Just see'in how many we got in here. Tell me whee your from. I'm from Burlington.


----------



## Nuttymopar (Apr 22, 2003)

Hanging out in East Montpelier, VT.


----------



## Boondox (Sep 4, 2004)

Mansfield at 1500' and 27 below zero. :bluebounc 

Pete


----------



## Grn Mtn (Sep 21, 2004)

*18 years in Vermont*

Hi all, I may not be there now but I grew up in Shelburne, went to CVU, scalped UVM Hockey tickets and had seasons pass to Sugurbush.


----------



## Robber80 (Sep 8, 2004)

i'm in montpelier VT.


----------



## sonnyny (Dec 10, 2003)

*Not too many Vermonters*

Killington, Vt. I noticed last year there are very few Vter's on this site. Not too many Vt. plow guys own a computer ?


----------



## Chainlink (Oct 29, 2004)

Colchester here...more Vermonters than I thought.


----------



## benabarlow (Oct 16, 2004)

*that made me laugh*

haaha thats funny ..


sonnyny said:


> Killington, Vt. I noticed last year there are very few Vter's on this site.
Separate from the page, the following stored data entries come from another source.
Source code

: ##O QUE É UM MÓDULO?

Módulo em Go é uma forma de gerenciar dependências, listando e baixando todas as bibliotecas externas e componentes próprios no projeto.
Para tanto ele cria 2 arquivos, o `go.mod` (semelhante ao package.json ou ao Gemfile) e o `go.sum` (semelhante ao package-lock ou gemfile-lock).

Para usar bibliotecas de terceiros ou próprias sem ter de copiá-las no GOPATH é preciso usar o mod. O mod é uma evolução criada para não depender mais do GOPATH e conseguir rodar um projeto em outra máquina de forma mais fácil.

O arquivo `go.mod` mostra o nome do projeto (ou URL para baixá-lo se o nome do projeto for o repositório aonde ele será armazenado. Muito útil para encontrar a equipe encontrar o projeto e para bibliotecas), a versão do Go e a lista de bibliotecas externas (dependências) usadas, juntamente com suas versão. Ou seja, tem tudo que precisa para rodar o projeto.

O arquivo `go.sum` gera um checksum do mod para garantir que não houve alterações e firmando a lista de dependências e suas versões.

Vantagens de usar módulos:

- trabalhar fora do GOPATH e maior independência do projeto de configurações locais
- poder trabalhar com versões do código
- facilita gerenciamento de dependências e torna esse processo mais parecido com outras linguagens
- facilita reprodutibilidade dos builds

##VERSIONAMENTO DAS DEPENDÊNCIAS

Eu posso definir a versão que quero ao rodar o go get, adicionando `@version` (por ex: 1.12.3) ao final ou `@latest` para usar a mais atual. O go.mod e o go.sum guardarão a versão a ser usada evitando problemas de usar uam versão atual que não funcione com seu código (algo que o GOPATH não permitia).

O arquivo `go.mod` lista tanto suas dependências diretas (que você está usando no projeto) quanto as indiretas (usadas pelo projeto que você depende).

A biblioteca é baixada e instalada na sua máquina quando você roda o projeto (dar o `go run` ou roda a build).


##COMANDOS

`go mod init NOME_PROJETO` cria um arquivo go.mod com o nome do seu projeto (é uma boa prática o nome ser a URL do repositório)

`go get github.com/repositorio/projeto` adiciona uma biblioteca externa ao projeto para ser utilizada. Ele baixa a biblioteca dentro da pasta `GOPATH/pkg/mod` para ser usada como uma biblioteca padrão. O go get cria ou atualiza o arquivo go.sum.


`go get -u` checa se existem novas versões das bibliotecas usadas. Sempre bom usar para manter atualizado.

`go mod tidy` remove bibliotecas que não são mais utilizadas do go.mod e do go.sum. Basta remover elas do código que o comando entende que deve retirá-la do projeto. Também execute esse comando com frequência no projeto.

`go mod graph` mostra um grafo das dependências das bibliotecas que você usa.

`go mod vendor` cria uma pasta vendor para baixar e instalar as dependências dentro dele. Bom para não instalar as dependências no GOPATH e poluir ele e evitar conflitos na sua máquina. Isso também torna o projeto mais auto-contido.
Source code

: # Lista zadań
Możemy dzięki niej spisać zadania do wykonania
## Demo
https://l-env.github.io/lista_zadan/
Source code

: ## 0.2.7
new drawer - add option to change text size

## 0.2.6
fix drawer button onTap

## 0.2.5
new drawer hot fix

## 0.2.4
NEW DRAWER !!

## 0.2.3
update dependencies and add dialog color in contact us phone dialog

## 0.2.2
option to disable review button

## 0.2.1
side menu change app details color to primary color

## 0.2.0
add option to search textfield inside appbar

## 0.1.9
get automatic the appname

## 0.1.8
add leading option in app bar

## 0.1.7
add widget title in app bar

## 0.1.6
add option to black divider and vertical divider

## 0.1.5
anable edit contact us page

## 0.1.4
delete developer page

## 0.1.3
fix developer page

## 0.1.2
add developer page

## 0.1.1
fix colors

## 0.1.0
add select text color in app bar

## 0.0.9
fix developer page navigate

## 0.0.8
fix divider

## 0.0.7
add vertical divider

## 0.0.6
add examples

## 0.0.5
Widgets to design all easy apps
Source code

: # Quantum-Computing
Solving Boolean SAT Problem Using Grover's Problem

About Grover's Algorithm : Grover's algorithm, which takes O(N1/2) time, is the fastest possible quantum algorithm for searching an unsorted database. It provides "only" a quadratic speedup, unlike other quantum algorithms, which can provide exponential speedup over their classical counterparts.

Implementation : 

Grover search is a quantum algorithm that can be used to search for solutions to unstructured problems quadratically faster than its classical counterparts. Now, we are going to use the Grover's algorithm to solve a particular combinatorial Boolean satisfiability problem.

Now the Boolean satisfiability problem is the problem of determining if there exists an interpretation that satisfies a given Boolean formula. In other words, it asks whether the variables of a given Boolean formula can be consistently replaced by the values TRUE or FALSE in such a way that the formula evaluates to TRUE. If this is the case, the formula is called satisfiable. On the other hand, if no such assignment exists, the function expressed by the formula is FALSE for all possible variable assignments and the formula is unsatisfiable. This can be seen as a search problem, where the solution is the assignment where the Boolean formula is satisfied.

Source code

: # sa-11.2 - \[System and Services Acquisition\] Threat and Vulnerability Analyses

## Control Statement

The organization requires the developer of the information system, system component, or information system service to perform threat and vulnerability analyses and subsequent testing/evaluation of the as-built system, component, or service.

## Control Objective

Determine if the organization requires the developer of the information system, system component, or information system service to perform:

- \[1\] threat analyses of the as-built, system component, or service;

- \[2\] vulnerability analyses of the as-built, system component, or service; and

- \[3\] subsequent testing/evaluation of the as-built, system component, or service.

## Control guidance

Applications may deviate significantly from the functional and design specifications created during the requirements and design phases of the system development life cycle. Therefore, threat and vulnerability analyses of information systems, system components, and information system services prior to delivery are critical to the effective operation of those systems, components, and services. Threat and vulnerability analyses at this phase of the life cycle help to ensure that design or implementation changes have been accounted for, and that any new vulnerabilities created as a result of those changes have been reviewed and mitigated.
Not too many Vt. plow guys own a computer ?


----------



## HALH VT (Nov 14, 2003)

Freezing my butt off in Rochester


----------



## mikelawtown (Dec 5, 2004)

*att: benabarlow*

Hey is there a place called stealth air bungee around you?


----------



## millratf250 (Nov 15, 2004)

:waving: :redbounce I had my plow put on in barton Vt. but I from Ma.


----------



## grassmanvt (May 27, 2004)

I'm in Berlin (Montpelier area)


----------



## bluerider (Mar 26, 2004)

I am from Barnet. Sure wish we could get some snow to plow. This getting one inch at a time sure sucks. :crying:


----------



## meathead1134 (Nov 12, 2004)

sonnyny said:


> Killington, Vt. I noticed last year there are very few Vter's on this site. Not too many Vt. plow guys own a computer ?


I'll be up in your area in a few weeks skiing at Killington my fvorite place I've been there at least 12 times


----------



## ex-plower (Sep 25, 2007)

*just thought I'd bump this one back to the top*

I'm up in Underhill. As soon as my house sells, i'll be out of that snow covered too darn cold state.


----------



## SteveR (Sep 24, 2003)

Im in Woodsville NH right on the border (good side of the Conn river)


----------



## Blazin (Mar 18, 2007)

Not Vermont but right next door in New Hampshaa! Danbury to be exact, about half Way between White River, & Lake Winnipesaukee. My aunt lives in Fall River V.T.


----------



## ex-plower (Sep 25, 2007)

SteveR;525502 said:


> Im in Woodsville NH right on the border (good side of the Conn river)


I've got family friends that live over there, used to make the yearly trip for the fair.


----------



## SteveR (Sep 24, 2003)

Still a great fair they keep working hard to make it better


----------



## sbrem (Mar 20, 2004)

I'm in Guilford.


----------